This is the first of my “to watch” sessions that was recorded, so I took the opportunity to run out and do some errands, then got back just 20 minutes into the session and decided to check it out live.
A Kingdom For a Horse: Horses, Humans, and Emotional Attachment in Early Indo-European Sources - Stéfan J. Koekemoer, University of New Mexico
(I came in just at the end of this. The session was recorded, so I may go back later, especially since the Q&A indicates there was discussion of magical healing of horses.)

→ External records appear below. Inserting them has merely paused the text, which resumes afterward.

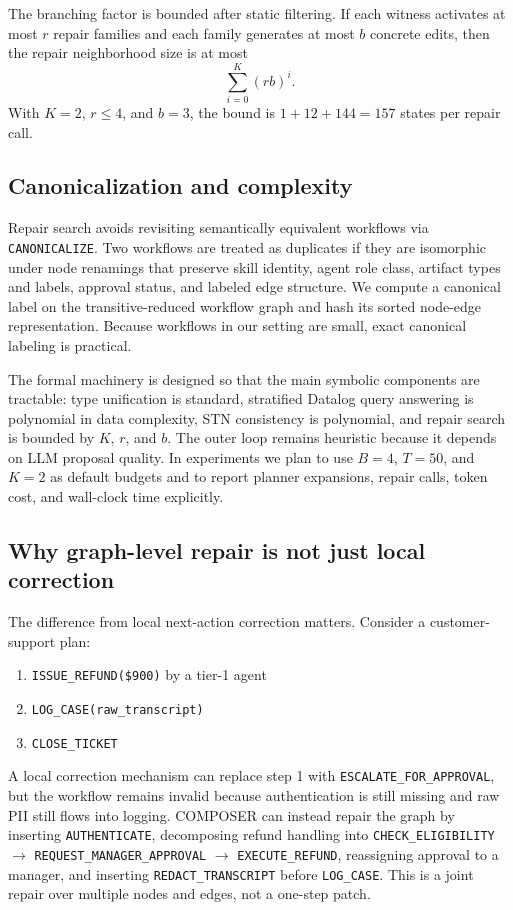 \documentclass[11pt]{article}
\begin{document}
The branching factor is bounded after static filtering. If each witness activates at most $r$ repair families and each family generates at most $b$ concrete edits, then the repair neighborhood size is at most
\[
\sum_{i=0}^{K}(rb)^i.
\]
With $K=2$, $r \leq 4$, and $b=3$, the bound is $1+12+144=157$ states per repair call.

\subsection{Canonicalization and complexity}
Repair search avoids revisiting semantically equivalent workflows via \texttt{CANONICALIZE}. Two workflows are treated as duplicates if they are isomorphic under node renamings that preserve skill identity, agent role class, artifact types and labels, approval status, and labeled edge structure. We compute a canonical label on the transitive-reduced workflow graph and hash its sorted node-edge representation. Because workflows in our setting are small, exact canonical labeling is practical.

The formal machinery is designed so that the main symbolic components are tractable: type unification is standard, stratified Datalog query answering is polynomial in data complexity, STN consistency is polynomial, and repair search is bounded by $K$, $r$, and $b$. The outer loop remains heuristic because it depends on LLM proposal quality. In experiments we plan to use $B=4$, $T=50$, and $K=2$ as default budgets and to report planner expansions, repair calls, token cost, and wall-clock time explicitly.

\subsection{Why graph-level repair is not just local correction}
The difference from local next-action correction matters. Consider a customer-support plan:
\begin{enumerate}
\item \texttt{ISSUE\_REFUND(\$900)} by a tier-1 agent
\item \texttt{LOG\_CASE(raw\_transcript)}
\item \texttt{CLOSE\_TICKET}
\end{enumerate}

A local correction mechanism can replace step 1 with \texttt{ESCALATE\_FOR\_APPROVAL}, but the workflow remains invalid because authentication is still missing and raw PII still flows into logging. COMPOSER can instead repair the graph by inserting \texttt{AUTHENTICATE}, decomposing refund handling into \texttt{CHECK\_ELIGIBILITY} $\rightarrow$ \texttt{REQUEST\_MANAGER\_APPROVAL} $\rightarrow$ \texttt{EXECUTE\_REFUND}, reassigning approval to a manager, and inserting \texttt{REDACT\_TRANSCRIPT} before \texttt{LOG\_CASE}. This is a joint repair over multiple nodes and edges, not a one-step patch.
\end{document}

Lexeme Tracing as a Way to Establish Texts in the Anglo-Saxon "Library": A Test Case with the Veterinary Text Mulomedicina chironis - Bethany Christiansen, Independent Scholar
Studying the question of which texts and portions of texts were available to pre-conquest English people by tracing particular technical vocabulary that carries over. Focuses on a single lexeme (word) Greco-Latin moium (penis) which is rare and therefore indicates access to the specific texts that use it, in this case, a treatise on medical care of mules. The theory is that if a rare word is correctly glossed or translated in English manuscripts, that indicates that there was knowledge of the texts that present it in context. This analysis is only possible when the vocabular item is rare, and when the texts that might include it are also rare.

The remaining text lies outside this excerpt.